Nuru commented 8 months ago

@apparentlymart I don't know where optional object attributes were on the roadmap when you last commented on this, but now that they are a non-experimental part of the language, the suggestion to use type any is no longer acceptable. I have a var like this:

variable "config" {
  type = object({
    mode      = optional(string, "API")
    bootstrap = optional(bool, false)
  })
}

I don't want to use any for several reasons, but among them is that I don't get the desired optional behavior. I want to accept without warning or error

config = { bootstrap = true }

but I want to have a warning or error if I get

config = { moed = "CONFIG_MAP" }

The current behavior is that when the user supplies moed = "CONFIG_MAP" the module gets mode = "API" with no way to warn the user that their input is being ignored.

I see a few ways to enhance Terraform to address this without harming flexibility or compatibility:

Add a new setting (along the lines of nullable = false) that causes a warning or error when attributes are present in the input value that are not declared in the variable type. Maybe undeclared_attributes = ignore | warn | error with a default of ignore matching the current behavior.
Allow a precondition block that has access to the unconverted input type. This is a lot more difficult to use, but still would allow me to go through and check all the object keys and make sure there are no extras.
Provide some sort of backdoor function that gives access to the attributes that were removed during type conversion that can be used in the validation block.

Option 1 seems to be both the best for ease of usage and the least damaging to flexibility and compatibility. As with the introduction of nullable it does not introduce any change to existing code, so all of your examples would continue to work as-is. Also, by limiting the check to undeclared attributes, it still allows the module author to add fields without causing problems with backward compatibility.

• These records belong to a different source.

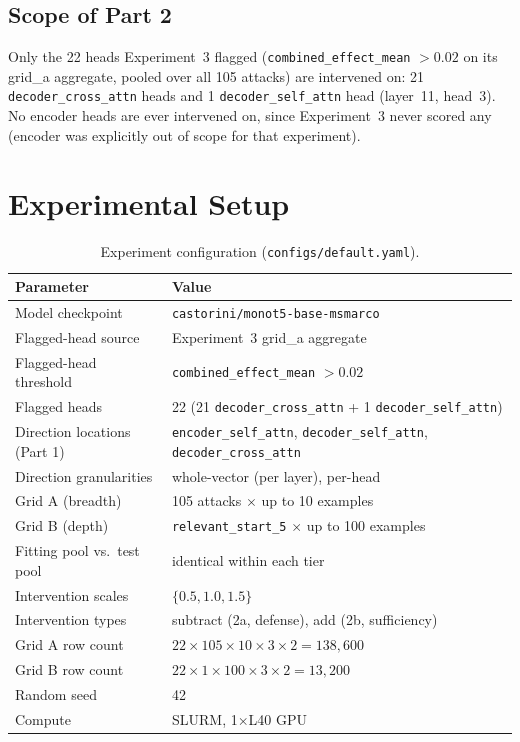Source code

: \documentclass[11pt]{article}
\begin{document}
\subsection{Scope of Part 2}

Only the 22 heads Experiment~3 flagged (\texttt{combined\_effect\_mean}
$>0.02$ on its grid\_a aggregate, pooled over all 105 attacks) are
intervened on: 21 \texttt{decoder\_cross\_attn} heads and 1
\texttt{decoder\_self\_attn} head (layer~11, head~3). No encoder heads are
ever intervened on, since Experiment~3 never scored any (encoder was
explicitly out of scope for that experiment).

\section{Experimental Setup}

\begin{table}[H]
\centering
\caption{Experiment configuration (\texttt{configs/default.yaml}).}
\label{tab:config}
\begin{tabular}{ll}
\toprule
Parameter & Value \\
\midrule
Model checkpoint            & \texttt{castorini/monot5-base-msmarco} \\
Flagged-head source         & Experiment~3 grid\_a aggregate \\
Flagged-head threshold      & \texttt{combined\_effect\_mean} $> 0.02$ \\
Flagged heads                & 22 (21 \texttt{decoder\_cross\_attn} + 1 \texttt{decoder\_self\_attn}) \\
Direction locations (Part 1)& \texttt{encoder\_self\_attn}, \texttt{decoder\_self\_attn}, \texttt{decoder\_cross\_attn} \\
Direction granularities     & whole-vector (per layer), per-head \\
\midrule
Grid A (breadth)            & 105 attacks $\times$ up to 10 examples \\
Grid B (depth)              & \texttt{relevant\_start\_5} $\times$ up to 100 examples \\
Fitting pool vs.\ test pool & identical within each tier \\
\midrule
Intervention scales         & $\{0.5, 1.0, 1.5\}$ \\
Intervention types          & subtract (2a, defense), add (2b, sufficiency) \\
Grid A row count             & $22 \times 105 \times 10 \times 3 \times 2 = 138{,}600$ \\
Grid B row count             & $22 \times 1 \times 100 \times 3 \times 2 = 13{,}200$ \\
\midrule
Random seed                 & 42 \\
Compute                     & SLURM, 1$\times$L40 GPU \\
\bottomrule
\end{tabular}
\end{table}
\end{document}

I have been bitten by this problem several times already, where I got the name of the element wrong in some way, and got default behavior when I wanted to override it. Even knowing what I know, it is still hard to catch, find, and fix these kinds of errors. Please consider some way to support at least warning about them.

wyardley commented 1 month ago

The "intended" behavior of Terraform is very baffling to me here - one of the whole reasons I'd think you'd use an object vs type any is exactly to be able to more carefully control what can / can't be passed in. Having a flag to enforce strict type checking seems to me like it would be a reasonable compromise. Especially in a case where some or all values are optional (now supported), this can create some weird behavior.

For example, if you want to require one of 3 top level keys, this validates fine with type = map(any), but the behavior is not as I think many would expect with or without the validation block with an object of this form:

variable "foo" {
  type = object({
    thing1 = optional(string)
    thing2 = optional(string)
    thing3 = optional(string)
  })
  default = {}
  validation {
    condition = length(setsubtract(keys(var.secret_version_adders), ["thing1", "thing2", "thing3"])) == 0
    error_message = "Invalid special group members value."
  }
}

Of course, in this simple example, it's easy enough to just relax the type and write custom validation, but it could easily be a much more complicated object.

One other nice thing about using an object is that the expected structure is somewhat more self-documenting than map(any), any, etc.